- Material to process

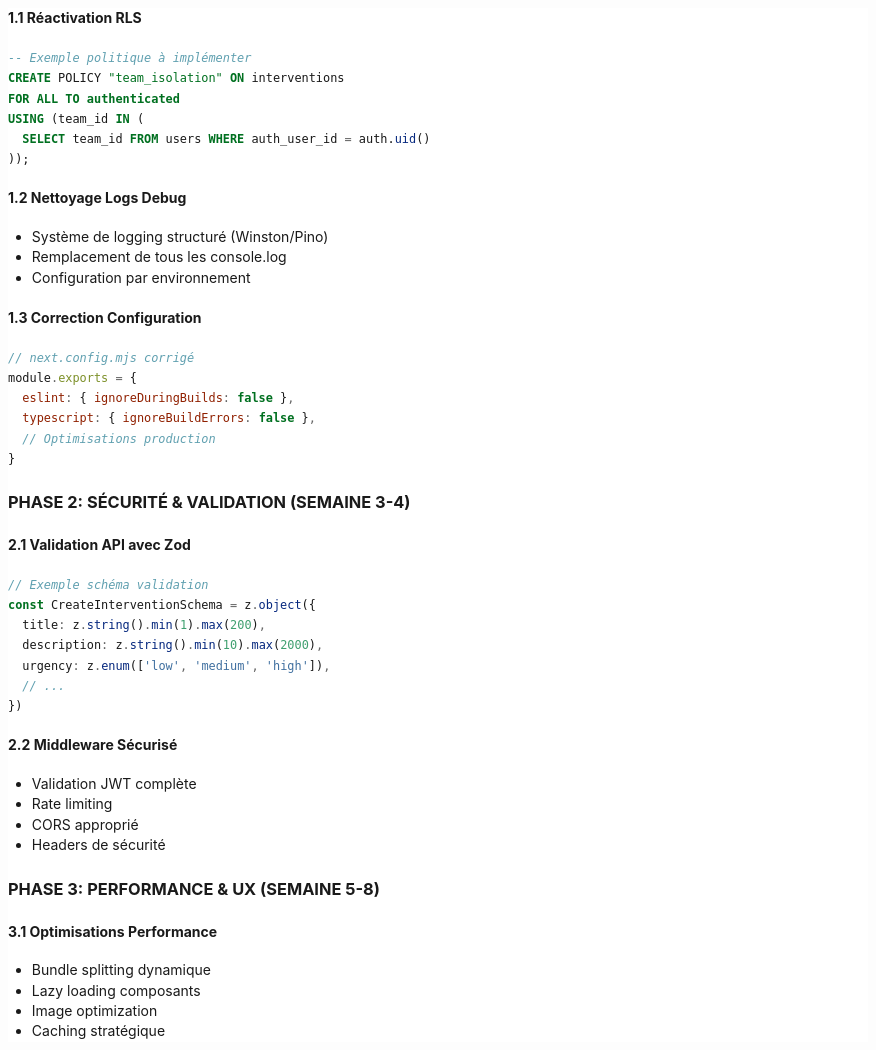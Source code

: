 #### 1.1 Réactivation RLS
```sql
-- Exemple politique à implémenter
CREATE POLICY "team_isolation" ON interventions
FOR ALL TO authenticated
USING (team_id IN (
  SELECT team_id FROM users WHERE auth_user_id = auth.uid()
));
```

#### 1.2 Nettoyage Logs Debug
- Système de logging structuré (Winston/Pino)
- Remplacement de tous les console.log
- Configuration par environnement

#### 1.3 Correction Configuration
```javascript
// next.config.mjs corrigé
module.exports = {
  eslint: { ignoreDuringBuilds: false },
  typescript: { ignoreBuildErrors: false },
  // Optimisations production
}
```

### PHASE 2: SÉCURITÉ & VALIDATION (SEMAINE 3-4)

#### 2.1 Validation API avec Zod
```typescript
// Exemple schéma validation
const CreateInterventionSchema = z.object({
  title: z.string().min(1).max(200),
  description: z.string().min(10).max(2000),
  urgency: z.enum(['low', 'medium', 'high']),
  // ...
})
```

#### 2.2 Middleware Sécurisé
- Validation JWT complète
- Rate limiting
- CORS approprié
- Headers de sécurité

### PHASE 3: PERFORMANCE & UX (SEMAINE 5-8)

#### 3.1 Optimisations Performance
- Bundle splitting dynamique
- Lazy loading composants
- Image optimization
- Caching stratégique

- Your task
Leave out the pictures and copy the rest of the material above exactly.

- Result below
Source code

: #### 1.1 Réactivation RLS
```sql
-- Exemple politique à implémenter
CREATE POLICY "team_isolation" ON interventions
FOR ALL TO authenticated
USING (team_id IN (
  SELECT team_id FROM users WHERE auth_user_id = auth.uid()
));
```

#### 1.2 Nettoyage Logs Debug
- Système de logging structuré (Winston/Pino)
- Remplacement de tous les console.log
- Configuration par environnement

#### 1.3 Correction Configuration
```javascript
// next.config.mjs corrigé
module.exports = {
  eslint: { ignoreDuringBuilds: false },
  typescript: { ignoreBuildErrors: false },
  // Optimisations production
}
```

### PHASE 2: SÉCURITÉ & VALIDATION (SEMAINE 3-4)

#### 2.1 Validation API avec Zod
```typescript
// Exemple schéma validation
const CreateInterventionSchema = z.object({
  title: z.string().min(1).max(200),
  description: z.string().min(10).max(2000),
  urgency: z.enum(['low', 'medium', 'high']),
  // ...
})
```

#### 2.2 Middleware Sécurisé
- Validation JWT complète
- Rate limiting
- CORS approprié
- Headers de sécurité

### PHASE 3: PERFORMANCE & UX (SEMAINE 5-8)

#### 3.1 Optimisations Performance
- Bundle splitting dynamique
- Lazy loading composants
- Image optimization
- Caching stratégique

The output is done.